New trends in front-yard appeal

This season it seems new trends in front-yard gardening are taking root in Maple Ridge

Emi Uchida gives Ken Hemminger a working tour of her front yard garden in west Maple Ridge.

Emi Uchida gives Ken Hemminger a working tour of her front yard garden in west Maple Ridge.

Update the kitchen, check. Renovate the bathroom with the newest colours. Then glance out the window at your dandelion-filled front yard and get to work creating that perfect front lawn.

Curb appeal is one of those no-brainers when ensuring your home is ready to sell, although it’s also sometimes tough to know just how to ensure a good first impression with prospective buyers.

And this season it seems new trends in front-yard gardening are taking root and could change how homeowners prepare for that all-important first impression in the next few years.

In the past two years, there’s been a steady increase in the number of people putting more effort into adding some originality and diversity to their front-yard gardens, according to the 2011 Garden Trends Research report. The report states that North Americans are spending twice what they used to on their front gardens.

“I just fell in love with the idea of reinventing the space,” says Joanne Sale, who turned her entire front yard into a maze of food, native plants and grasses. While the neighbors first thought she was putting in a mini-golf course, they are now getting used to the changes, she says.

From the pages of the Wall Street Journal to the famous UK Chelsea Flower Show, a trend is growing that is changing how people are thinking about that green space in front of our homes.

This year’s Chelsea Flower Show included a larger number of front-yard food gardens, wildscapes, and native plant displays that save water. Now these ideas seem to be on their way to mainstream gardening.

Maple Ridge was on the early crest of this new wave of gardening when the municipality’s agricultural advisory committee started the front yard food garden contest three years ago. The contest honours growers on small, medium and large-size lots and even has a children’s category this year.

“It’s wonderful to see what people do,” says Stephanie James, a passionate committee member and contest judge. The gardens often integrate herbs as well as vegetables, such as kale or squash into flower gardens for a full, year-round splash of colour.
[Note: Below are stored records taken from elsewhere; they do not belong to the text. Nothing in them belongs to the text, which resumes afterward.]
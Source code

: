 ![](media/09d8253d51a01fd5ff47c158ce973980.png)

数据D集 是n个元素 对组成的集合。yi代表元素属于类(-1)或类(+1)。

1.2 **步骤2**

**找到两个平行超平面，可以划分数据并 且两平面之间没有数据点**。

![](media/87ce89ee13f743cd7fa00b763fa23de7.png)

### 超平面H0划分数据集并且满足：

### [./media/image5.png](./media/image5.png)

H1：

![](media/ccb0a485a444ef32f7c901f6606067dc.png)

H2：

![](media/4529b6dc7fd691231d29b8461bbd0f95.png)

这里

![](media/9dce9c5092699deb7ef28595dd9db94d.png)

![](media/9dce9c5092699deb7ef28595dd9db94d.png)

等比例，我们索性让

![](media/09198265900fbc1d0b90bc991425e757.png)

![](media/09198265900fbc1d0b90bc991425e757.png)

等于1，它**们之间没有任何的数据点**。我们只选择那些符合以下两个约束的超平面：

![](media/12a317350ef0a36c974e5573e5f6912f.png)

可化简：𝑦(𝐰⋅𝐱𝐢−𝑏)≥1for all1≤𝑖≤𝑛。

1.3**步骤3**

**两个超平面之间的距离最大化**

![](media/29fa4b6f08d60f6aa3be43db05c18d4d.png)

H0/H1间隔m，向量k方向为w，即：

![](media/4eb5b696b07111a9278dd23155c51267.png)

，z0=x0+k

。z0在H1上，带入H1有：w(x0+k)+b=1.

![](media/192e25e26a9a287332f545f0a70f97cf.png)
“We are trying to encourage people to think about growing food again,” she says.” It’s been very inspiring.”

She says the contest reminds people of food security issues in a fun way that also does double duty as a way to clean up front yards that have been left dormant or unkempt. One of last year’s winners turned his front yard full of old cars and masses of junk into a wonderful display.

“It was absolutely marvelous,” she says.

She also noted a change in places such as Albion, where the small lots don’t really lend themselves to old fashioned manicured lawns. Several entries have come from these homes where people have managed to pack in gorgeous displays of food and flowers, she says.

James is adamant that these food gardens and integrated flower and food gardens improve the value of real estate and notes that some of the entries over the years have been nominated by neighbours who were impressed by changes they saw in nearby properties.

“It definitely improves the value.”

She’s not alone in her enthusiasm. Fellow committee member and Maple Ridge realtor Ken Hemminger agrees.

If gardens are created with plenty of forethought and integrated into flower and lawns so there is no barren ground in the off season, they will only enhance the value of a property, Hemminger says.

“They are much more attractive and sellable,” he says of several properties he’s seen develop over the past few years.

Hemminger has lovingly transformed his own front yard into a mix of flower and vegetable beds slowly over time so the neighbours didn’t even notice. Now, he invites them to pick the vegetables and uses the space to share with local kids and his own grandchild who get to learn where food comes from.

“They’re having fun,” he says. “People forget what really fresh stuff tastes like.”

But with the growing trend to native, wild, and food gardens along our streets it’s likely more of us will find the value of our home blossoming as we embrace this delicious new trend.